Raporda, şiddet mağduru ve şiddet faili yakınlık derecesi ilgili de şu bilgilere yer verildi:
“İncelenen bin 442 dosyadan ilişki durumu tespit edilebilen 997 kararın, 869 tedbir kararında tarafların evli olduğu, 39 tedbir kararında tarafların boşanmış eski eş olduğu, 81 tedbir kararında tarafların aynı aileden olduğu, (baba, ağabey, üvey baba, enişte vs), 10 tedbir kararında ise tarafların eski veya devam eden ilişkisinin bulunduğu (ilişkileri nişanlı, eski nişanlı, dini nikahlı, sevgili, vs. olarak tanımlanmış) tespit edilmiştir.
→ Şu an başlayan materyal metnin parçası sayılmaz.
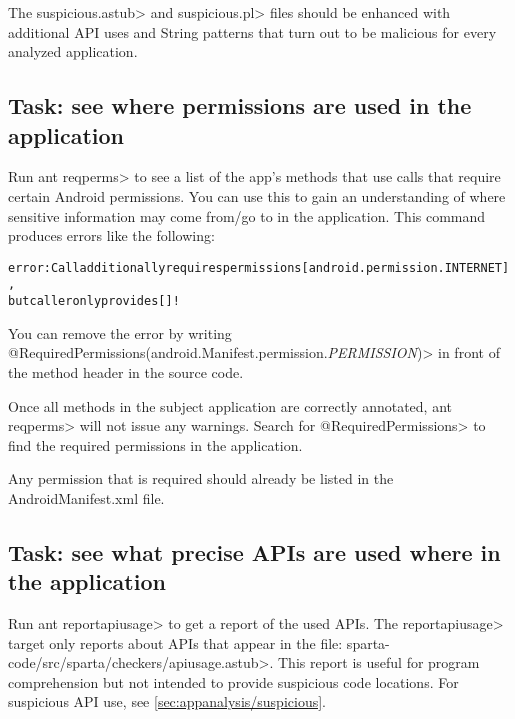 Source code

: The \<suspicious.astub> and \<suspicious.pl> files should be enhanced
with additional API uses and String patterns that turn out to be 
malicious for every analyzed application. 


\subsection{Task: see where permissions are used in the application}
\label{sec:appanalysis/reqperms}

Run \<ant reqperms>  to see a list of the app's methods
that use calls that require certain Android permissions. You can use
this to gain an understanding of where sensitive information may come
from/go to in the application. This command produces errors like the following:
\begin{alltt}
error: Call additionally requires permissions [android.permission.INTERNET], 
   but caller only provides []!
\end{alltt}
You can remove the error by writing
\<@RequiredPermissions({android.Manifest.permission.\emph{PERMISSION}})> in front of the method header in the source code.

Once all methods in the subject application are correctly annotated,
\<ant reqperms> will not issue any warnings.
Search for \<@RequiredPermissions> to find the required permissions
in the application.

Any permission that is required should already be listed in the AndroidManifest.xml file. 





\subsection{Task: see what precise APIs are used where in the application}

Run \<ant reportapiusage> to get a report of the used APIs. The
\<reportapiusage> target only reports about APIs that appear in the file:
\<sparta-code/src/sparta/checkers/apiusage.astub>. This report is useful
for program comprehension but not intended to provide suspicious code
locations. For suspicious API use, see
\ref{sec:appanalysis/suspicious}.

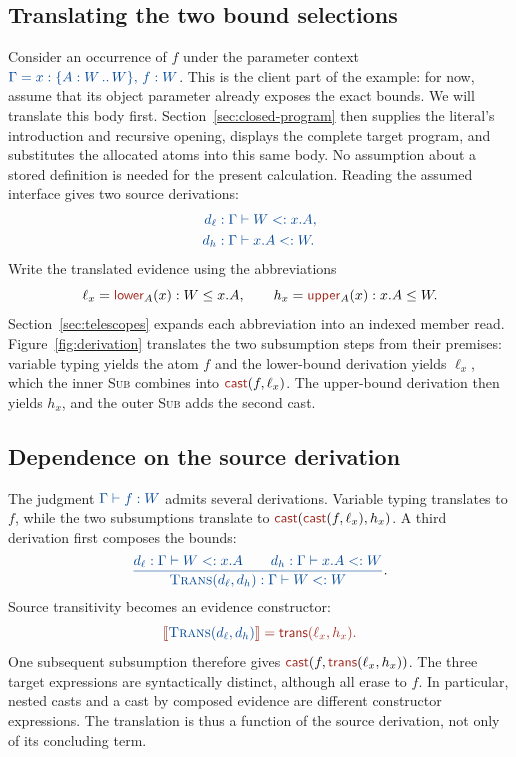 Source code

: \subsection*{Translating the two bound selections}
Consider an occurrence of $f$ under the parameter context
$\src{\Gamma=x:\iface{W}{W},\,f:W}$.
This is the client part of the example: for now, assume that its object
parameter already exposes the exact bounds. We will translate this body
first. Section~\ref{sec:closed-program} then supplies the literal's
introduction and recursive opening, displays the complete target program,
and substitutes the allocated atoms into this same body. No assumption
about a stored definition is needed for the present calculation.
Reading the assumed interface gives two source derivations:
\[
\src{\begin{aligned}
d_\ell&:\Gamma\vdash W<:x.A,\\
d_h&:\Gamma\vdash x.A<:W.
\end{aligned}}
\]
Write the translated evidence using the abbreviations
\[
 \ell_x=\ev{lower}_A(x):W\le x.A,\qquad
 h_x=\ev{upper}_A(x):x.A\le W.
\]
Section~\ref{sec:telescopes} expands each abbreviation into an indexed
member read. Figure~\ref{fig:derivation} translates the two subsumption
steps from their premises: variable typing yields the atom $f$ and the
lower-bound derivation yields $\ell_x$, which the inner \textsc{Sub}
combines into $\cast{f}{\ell_x}$. The upper-bound derivation then yields
$h_x$, and the outer \textsc{Sub} adds the second cast.





\subsection*{Dependence on the source derivation}
The judgment $\src{\Gamma\vdash f:W}$ admits several derivations.
Variable typing translates to $f$, while the two subsumptions translate
to $\cast{\cast{f}{\ell_x}}{h_x}$. A third derivation first composes
the bounds:
\[
\src{\frac{d_\ell:\Gamma\vdash W<:x.A\qquad
           d_h:\Gamma\vdash x.A<:W}
          {\textsc{Trans}(d_\ell,d_h):\Gamma\vdash W<:W}}.
\]
Source transitivity becomes an evidence constructor:
\[
\tgt{\tr{\textsc{Trans}(d_\ell,d_h)}
       =\ev{trans}(\ell_x,h_x).}
\]
One subsequent subsumption therefore gives
$\cast{f}{\ev{trans}(\ell_x,h_x)}$.
The three target expressions are syntactically distinct, although all
erase to $f$. In particular, nested casts and a cast by composed evidence
are different constructor expressions. The translation is thus a
function of the source derivation, not only of its concluding term.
Sadece iki tedbir dosyasında taraflar arasında bir ilişki bulunmamaktadır.”
Sadece 19 tedavi kararı verildi
Raporın sonuç kısmında da şu bilgilere yer verildi:
İncelenen bin 442 dosyanın;
■ Başvurucuların yüzde 100’ü kadın
■ Ev içi şiddetin yüzde 98.80 oranında olduğu tespit edildi
■ Verilen tedbir kararlarının yüzde 90’ında tedbir süresi en fazla 3 aya kadar verildi
■ Şiddet uygulayanların yüzde 86.81’inin başvurucu kadının halen evli olduğu eşi, yüzde 3.90’nun, başvurucu kadının boşandığı eski eşi, yüzde 8.09’nun diğer aile bireyleri olduğu tespit edildi
■ En çok verilen tedbir kararı, yasanın 5/1-a maddesi uyarınca, şiddet tehdidinde bulunmamaya yönelik olduğu, sadece yüzde 16.22’sinde uzaklaştırma ve müşterek konutun şiddet mağduruna tahsisi kararı verildiği
■ Ayrı yerleşim yeri belirlenmesine ilişkin koruyucu tedbir kararına rastlanmadığı, koruyucu tedbirlerden olan “iş yeri değişikliği”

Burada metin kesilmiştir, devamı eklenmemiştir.